Figure 7. Paired tumor samples.

(A) In a cohort of 8 patients with multifocal breast cancer, the $\beta$-values of the 500 fCpG sites of the epigenetic clock are correlated within (two foci per patient) and between patients. (B) In a cohort of 18 patients with paired primary tumor and lymph node metastasis samples, the $\beta$-values of the 500 fCpG sites are correlated within and between patients. (C) For the 18 patients from panel B and 22 patients from the AURORA US Metastasis Project, the epigenetic clock index of the primary tumor is plotted against the index of the lymph node metastasis. Three patients (AF, Al, and AX) from the lymph node cohort are labeled for the purposes of the following 3 panels. (D-F) For the 3 labeled patients from panel C, the $\beta$-value distributions of fCpGs are shown both for the primary tumor and the metastasis. (G) Monte Carlo simulation of an ensemble of 90 fCpG sites, 30 each starting in the unmethylated, hemi-methylated, and methylated initial configurations; every 3 months, a cell was randomly picked to representing the metastasis seeding cell, and the Pearson correlation between the $\beta$-value distribution of that cell and that of the entire tumor was calculated. Distributions at each time point represent the results from 30 independent simulations.

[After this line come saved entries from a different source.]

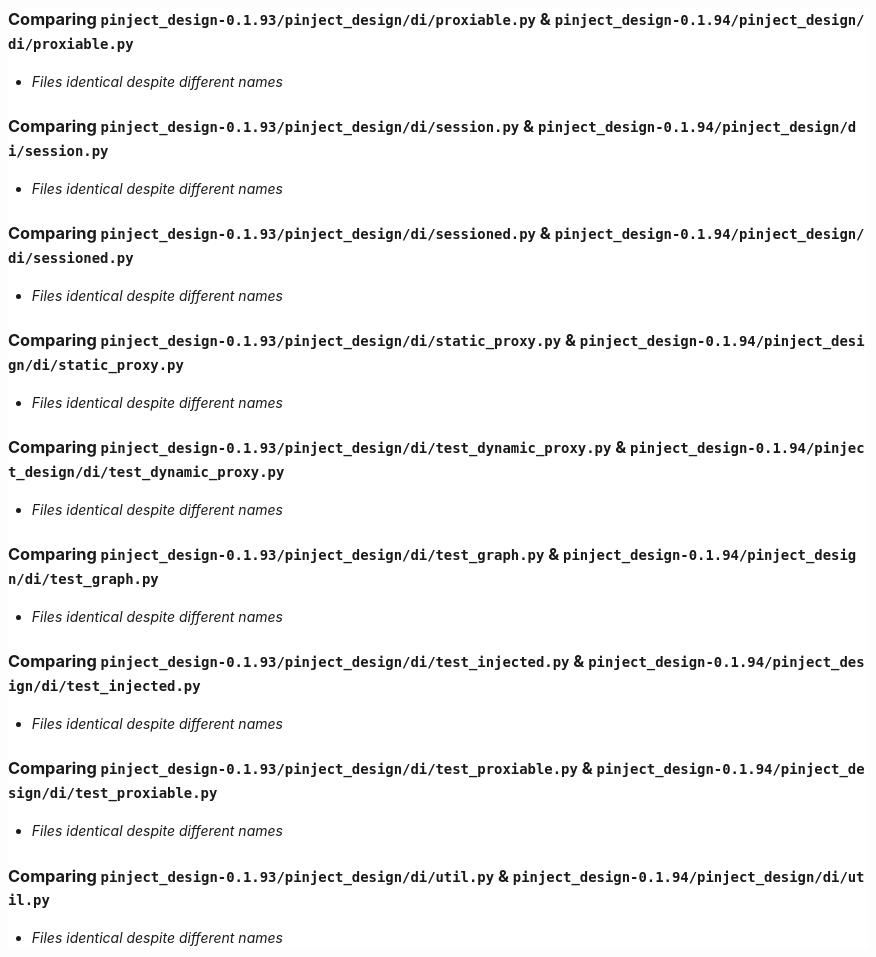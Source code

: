 ### Comparing `pinject_design-0.1.93/pinject_design/di/proxiable.py` & `pinject_design-0.1.94/pinject_design/di/proxiable.py`

 * *Files identical despite different names*

### Comparing `pinject_design-0.1.93/pinject_design/di/session.py` & `pinject_design-0.1.94/pinject_design/di/session.py`

 * *Files identical despite different names*

### Comparing `pinject_design-0.1.93/pinject_design/di/sessioned.py` & `pinject_design-0.1.94/pinject_design/di/sessioned.py`

 * *Files identical despite different names*

### Comparing `pinject_design-0.1.93/pinject_design/di/static_proxy.py` & `pinject_design-0.1.94/pinject_design/di/static_proxy.py`

 * *Files identical despite different names*

### Comparing `pinject_design-0.1.93/pinject_design/di/test_dynamic_proxy.py` & `pinject_design-0.1.94/pinject_design/di/test_dynamic_proxy.py`

 * *Files identical despite different names*

### Comparing `pinject_design-0.1.93/pinject_design/di/test_graph.py` & `pinject_design-0.1.94/pinject_design/di/test_graph.py`

 * *Files identical despite different names*

### Comparing `pinject_design-0.1.93/pinject_design/di/test_injected.py` & `pinject_design-0.1.94/pinject_design/di/test_injected.py`

 * *Files identical despite different names*

### Comparing `pinject_design-0.1.93/pinject_design/di/test_proxiable.py` & `pinject_design-0.1.94/pinject_design/di/test_proxiable.py`

 * *Files identical despite different names*

### Comparing `pinject_design-0.1.93/pinject_design/di/util.py` & `pinject_design-0.1.94/pinject_design/di/util.py`

 * *Files identical despite different names*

Simulation parameters are detailed in Figure 1. (H) For the 18 patients from panel B and 22 patients from the AURORA US Metastasis Project, the epigenetic relatedness of primary and lymph node metastasis (Pearson’s R for the 500 fCpG sites in the clock set) is compared to the difference in epigenetic clock index, as a proxy for the difference in mitotic age between the two samples.